◆ **Your instructions**: Show me every line in the listing that has the word "udms".

◆ **Source material**:
━━━━━━━━━━━━━━━━━━━━
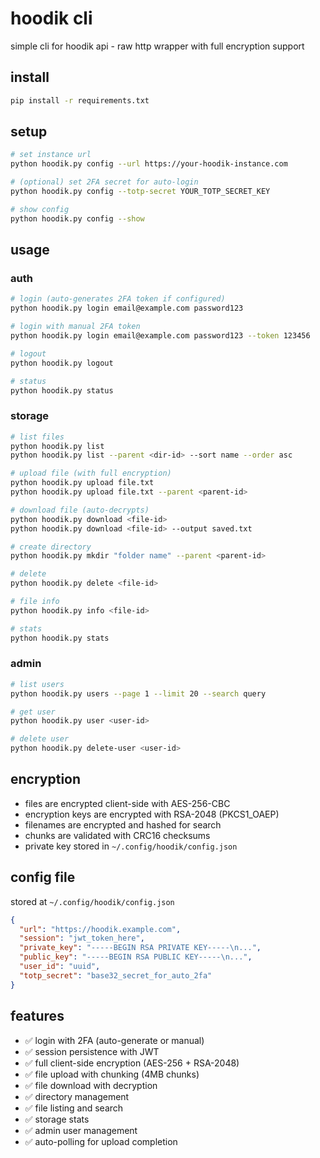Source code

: # hoodik cli

simple cli for hoodik api - raw http wrapper with full encryption support

## install

```bash
pip install -r requirements.txt
```

## setup

```bash
# set instance url
python hoodik.py config --url https://your-hoodik-instance.com

# (optional) set 2FA secret for auto-login
python hoodik.py config --totp-secret YOUR_TOTP_SECRET_KEY

# show config
python hoodik.py config --show
```

## usage

### auth

```bash
# login (auto-generates 2FA token if configured)
python hoodik.py login email@example.com password123

# login with manual 2FA token
python hoodik.py login email@example.com password123 --token 123456

# logout
python hoodik.py logout

# status
python hoodik.py status
```

### storage

```bash
# list files
python hoodik.py list
python hoodik.py list --parent <dir-id> --sort name --order asc

# upload file (with full encryption)
python hoodik.py upload file.txt
python hoodik.py upload file.txt --parent <parent-id>

# download file (auto-decrypts)
python hoodik.py download <file-id>
python hoodik.py download <file-id> --output saved.txt

# create directory
python hoodik.py mkdir "folder name" --parent <parent-id>

# delete
python hoodik.py delete <file-id>

# file info
python hoodik.py info <file-id>

# stats
python hoodik.py stats
```

### admin

```bash
# list users
python hoodik.py users --page 1 --limit 20 --search query

# get user
python hoodik.py user <user-id>

# delete user
python hoodik.py delete-user <user-id>
```

## encryption

- files are encrypted client-side with AES-256-CBC
- encryption keys are encrypted with RSA-2048 (PKCS1_OAEP)
- filenames are encrypted and hashed for search
- chunks are validated with CRC16 checksums
- private key stored in `~/.config/hoodik/config.json`

## config file

stored at `~/.config/hoodik/config.json`

```json
{
  "url": "https://hoodik.example.com",
  "session": "jwt_token_here",
  "private_key": "-----BEGIN RSA PRIVATE KEY-----\n...",
  "public_key": "-----BEGIN RSA PUBLIC KEY-----\n...",
  "user_id": "uuid",
  "totp_secret": "base32_secret_for_auto_2fa"
}
```

## features

- ✅ login with 2FA (auto-generate or manual)
- ✅ session persistence with JWT
- ✅ full client-side encryption (AES-256 + RSA-2048)
- ✅ file upload with chunking (4MB chunks)
- ✅ file download with decryption
- ✅ directory management
- ✅ file listing and search
- ✅ storage stats
- ✅ admin user management
- ✅ auto-polling for upload completion
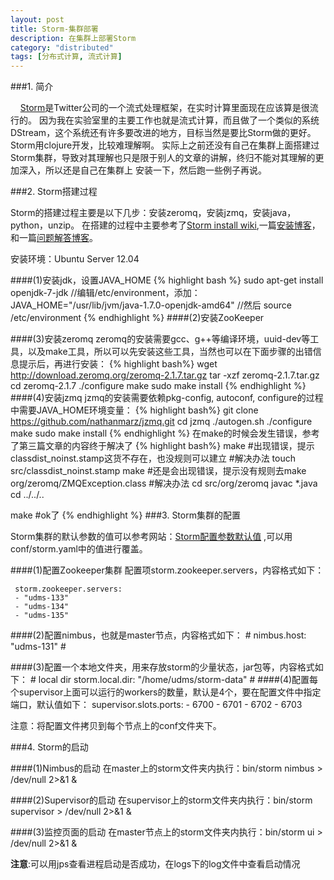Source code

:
 ```yaml
---
layout: post
title: Storm-集群部署
description: 在集群上部署Storm
category: "distributed"
tags: [分布式计算, 流式计算]
---
```


###1. 简介

&nbsp;&nbsp;&nbsp;&nbsp;[Storm](https://github.com/nathanmarz/storm)是Twitter公司的一个流式处理框架，在实时计算里面现在应该算是很流行的。
因为我在实验室里的主要工作也就是流式计算，而且做了一个类似的系统DStream，这个系统还有许多要改进的地方，目标当然是要比Storm做的更好。
Storm用clojure开发，比较难理解啊。
实际上之前还没有自己在集群上面搭建过Storm集群，导致对其理解也只是限于别人的文章的讲解，终归不能对其理解的更加深入，所以还是自己在集群上
安装一下，然后跑一些例子再说。

###2. Storm搭建过程

Storm的搭建过程主要是以下几步：安装zeromq，安装jzmq，安装java，python，unzip。
在搭建的过程中主要参考了[Storm install wiki](https://github.com/nathanmarz/storm/wiki/Setting-up-a-Storm-cluster),一篇[安装博客](http://blog.linezing.com/2013/01/how-to-install-and-deploy-storm-cluster)，和一篇[问题解答博客](http://my.oschina.net/mingdongcheng/blog/43009)。

安装环境：Ubuntu Server 12.04

####(1)安装jdk，设置JAVA_HOME
{% highlight bash %}
sudo apt-get install openjdk-7-jdk
//编辑/etc/environment，添加：
JAVA_HOME="/usr/lib/jvm/java-1.7.0-openjdk-amd64"
//然后
source /etc/environment
{% endhighlight %}
####(2)安装ZooKeeper


####(3)安装zeromq
zeromq的安装需要gcc、g++等编译环境，uuid-dev等工具，以及make工具，所以可以先安装这些工具，当然也可以在下面步骤的出错信息提示后，再进行安装：
{% highlight bash%}
wget http://download.zeromq.org/zeromq-2.1.7.tar.gz
tar -xzf zeromq-2.1.7.tar.gz
cd zeromq-2.1.7
./configure
make
sudo make install
{% endhighlight %}
####(4)安装jzmq
jzmq的安装需要依赖pkg-config, autoconf, configure的过程中需要JAVA_HOME环境变量：
{% highlight bash%}
git clone https://github.com/nathanmarz/jzmq.git
cd jzmq
./autogen.sh
./configure
make
sudo make install
{% endhighlight %}
在make的时候会发生错误，参考了第三篇文章的内容终于解决了
{% highlight bash%}
make
#出现错误，提示classdist_noinst.stamp这货不存在，也没规则可以建立
#解决办法
touch src/classdist_noinst.stamp
make 
#还是会出现错误，提示没有规则去make org/zeromq/ZMQException.class
#解决办法
cd src/org/zeromq
javac *.java
cd ../../..

make
#ok了
{% endhighlight %}
###3. Storm集群的配置

Storm集群的默认参数的值可以参考网站：[Storm配置参数默认值](https://github.com/nathanmarz/storm/blob/master/conf/defaults.yaml?spm=0.0.0.0.Hh0Fp5&file=defaults.yaml)
,可以用conf/storm.yaml中的值进行覆盖。

####(1)配置Zookeeper集群
配置项storm.zookeeper.servers，内容格式如下：

	 storm.zookeeper.servers:
     - "udms-133"
     - "udms-134"
     - "udms-135"

####(2)配置nimbus，也就是master节点，内容格式如下：
	# 
 	 nimbus.host: "udms-131"
	# 

####(3)配置一个本地文件夹，用来存放storm的少量状态，jar包等，内容格式如下：
	# local dir
	 storm.local.dir: "/home/udms/storm-data"
	#
####(4)配置每个supervisor上面可以运行的workers的数量，默认是4个，要在配置文件中指定端口，默认值如下：
	 supervisor.slots.ports:
     - 6700
     - 6701
     - 6702
     - 6703

注意：将配置文件拷贝到每个节点上的conf文件夹下。


###4. Storm的启动

####(1)Nimbus的启动
在master上的storm文件夹内执行：bin/storm nimbus > /dev/null 2>&1 &

####(2)Supervisor的启动
在supervisor上的storm文件夹内执行：bin/storm supervisor > /dev/null 2>&1 &

####(3)监控页面的启动
在master节点上的storm文件夹内执行：bin/storm ui > /dev/null 2>&1 &


**注意**:可以用jps查看进程启动是否成功，在logs下的log文件中查看启动情况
━━━━━━━━━━━━━━━━━━━━
◆ **Solved problem**:
     - "udms-133"
     - "udms-134"
     - "udms-135"
 	 nimbus.host: "udms-131"
	 storm.local.dir: "/home/udms/storm-data"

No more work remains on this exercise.